Шпетовский дом угловато громоздился на фоне воспаленного неба. Декорация, задник оперной сцены. Пустой подъезд, пустые лестничные площадки, на втором этаже у чьей-то двери белое с синей каемкой блюдечко, желтоватое содержимое ссохлось и пошло трещинами. Дверь не заперта – клочок света лежал на полу словно коврик. Лампочка под потолком коридора мигала в раздражающем, как подкожный зуд, ритме.
Шпет лежал на полу гостиной, рядом с конторкой, на которой стоял очень старый черный эбонитовый телефон. Шпет был в пальто, таком же старомодном, черном, чуть лоснящемся на швах. И в таком же костюме.
Пахло горелым.
Он представил, как Шпет, в расчесанных усах и роскошной шевелюре, энергично идет к входной двери, как сбрасывает цепочку, отодвигает защелку и там, за дверью, на лестничной площадке видит что-то такое, отчего пятится и отступает, пока не натыкается спиной на конторку…

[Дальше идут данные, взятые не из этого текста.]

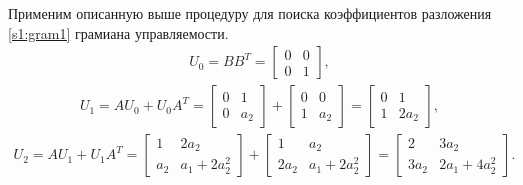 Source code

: \documentclass[../main.tex]{subfiles}
\begin{document}
Применим описанную выше процедуру для поиска коэффициентов разложения \eqref{s1:gram1} грамиана управляемости.
\begin{gather*}
 U_0 = B B^T = \left[ {\begin{array}{*{20}{c}}
 0&0\\
 0&1
 \end{array}}\right],
\end{gather*}
\begin{gather*}
 U_1 = A U_0 + U_0 A^T = \left[ {\begin{array}{*{20}{c}}
 0&1\\
 0&a_2
 \end{array}}\right] + \left[ {\begin{array}{*{20}{c}}
 0&0\\
 1&a_2
 \end{array}}\right] = \left[ {\begin{array}{*{20}{c}}
 0&1\\
 1&2 a_2
 \end{array}}\right],
\end{gather*}
\begin{gather*}
 U_2 = A U_1 + U_1 A^T = \left[ {\begin{array}{*{20}{c}}
 1&2a_2\\
 a_2&a_1+2a_2^2
 \end{array}}\right] + \left[ {\begin{array}{*{20}{c}}
 1&a_2\\
 2a_2&a_1+2a_2^2
 \end{array}}\right] = \left[ {\begin{array}{*{20}{c}}
 2&3a_2\\
 3a_2&2a_1+4a_2^2
 \end{array}}\right].
\end{gather*}
 
\end{document}
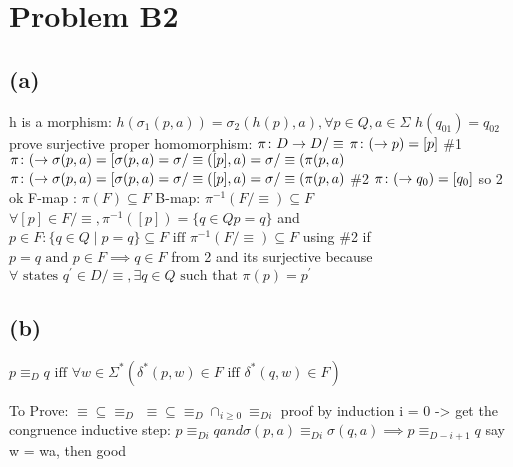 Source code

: \documentclass[12pt]{article}
\begin{document}
\section*{Problem B2}
\subsection*{(a)}
h is a morphism:
$h(\sigma_1(p,a)) = \sigma_2(h(p),a), \forall p \in Q, a \in \Sigma$
$h(q_01) = q_02$
prove surjective proper homomorphism:
$\pi\colon D\rightarrow D/\equiv$ \newline
$\pi\colon (\rightarrow p) = [p]$ \newline
\#1 $\pi\colon (\rightarrow \sigma(p, a) = [\sigma(p,a) = \sigma/\equiv([p], a)
= \sigma / \equiv({\pi}(p,a)$ \newline
$\pi\colon (\rightarrow \sigma(p, a) = [\sigma(p,a) = \sigma/\equiv([p], a)
= \sigma / \equiv({\pi}(p,a)$ \newline
\#2 $\pi\colon (\rightarrow q_0) = [q_0]$ so 2 ok \newline
F-map : ${\pi}(F) \subseteq F$ \newline
B-map: ${\pi}^{-1}(F/\equiv) \subseteq F$ \newline
$\forall [p] \in F/\equiv, {\pi}^{-1}([p]) =\{ q \in Q p = q\}$ \newline
and $p \in F : \{q \in Q \mid p = q\} \subseteq F \text{ iff }
{\pi}^{-1}(F/\equiv) \subseteq F$ using \#2 \newline
if $p=q \text{ and } p\in F \implies q \in F$ from 2 \newline
and its surjective because $\forall \text{ states } q^{'} \in D/\equiv,
\exists q \in Q \text{ such that } {\pi}(p) = p^{'}$ \newline

\subsection*{(b)}
$p \equiv_D q \text{ iff } \forall w \in \Sigma^{*}
(\delta^{*}(p,w) \in F \text{ iff } \delta^{*}(q,w) \in F)$

To Prove: $ \equiv \subseteq \equiv_D$
$ \equiv \subseteq \equiv_D \cap_{i \ge 0} \equiv_{Di}$
proof by induction
i = 0 -> get the congruence
inductive step:
$p \equiv_{Di} q and \sigma(p,a) \equiv_{Di} \sigma(q,a) \implies
p \equiv_{D-{i+1}} q$
say w = wa, then good
\end{document}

Руки-ноги у Шпета были вывернуты, вместо шеи – пучок торчащих жил, синих, красных и белых, кровь стекла на паркет, затекла под затылок Шпету, старомодный крахмальный воротник рубашки из белого сделался красным. Странный способ убийства. Вот некто смыкает челюсти на шее Шпета, вот набивается в рот и царапает язык щетина, рвется под напором клыков вялая старческая кожа, прыскает в небо теплая солоноватая жидкость. Он непроизвольно сглотнул.
– Нет, – сказал Урия.
– Что?
– Это не вы.
– Это, конечно, не я, – сказал он сердито. – Когда бы я успел? Я тут с контактерами валандался.
– Не в этом дело.
Урия говорил тихо и неторопливо, словно не было мертвого Шпета, словно им некуда было спешить, хотя, если честно, Шпету и правда было некуда спешить.
– Зло может показаться романтичным. Ну как же, тиран, сверхчеловек, смерть Петрония, золото и пурпур. На самом деле тиран – это, в сущности, так скучно. Никакой свободы, только необходимость. Выбрав зло, вы теряете свободу. Выбрав добро – вновь, раз за разом становитесь перед необходимостью выбора.
– Банально, – сказал он.
– Истина всегда банальна, разве нет? – Урия чуть заметно улыбнулся. – Гляньте-ка.
Стянутая со стола скатерть лежала вялой кучкой, на почерневшей столешнице обгорелая груда бумаг, хрупкие пепельные мотыльки. Пустые альбомы распластались сбитыми птицами. И запах, сухой и острый, запах угля и окалины, запах старинного вокзала, змеиный запах…
– Надо же, это, оказывается, его саламандра. А я и не знал. Первоэлементы вообще-то очень трудно приручить.
– Есть такая штука, называется зажигалка… Такая, знаете… Щелкаешь, колесико…
– Это саламандра, – спокойно возразил Урия, – видите, вот… лапки.
Цепочка маленьких следов, черных и обугленных, тянулась по паркету. Кто-то очень юркий, очень быстрый. И раскаленный докрасна.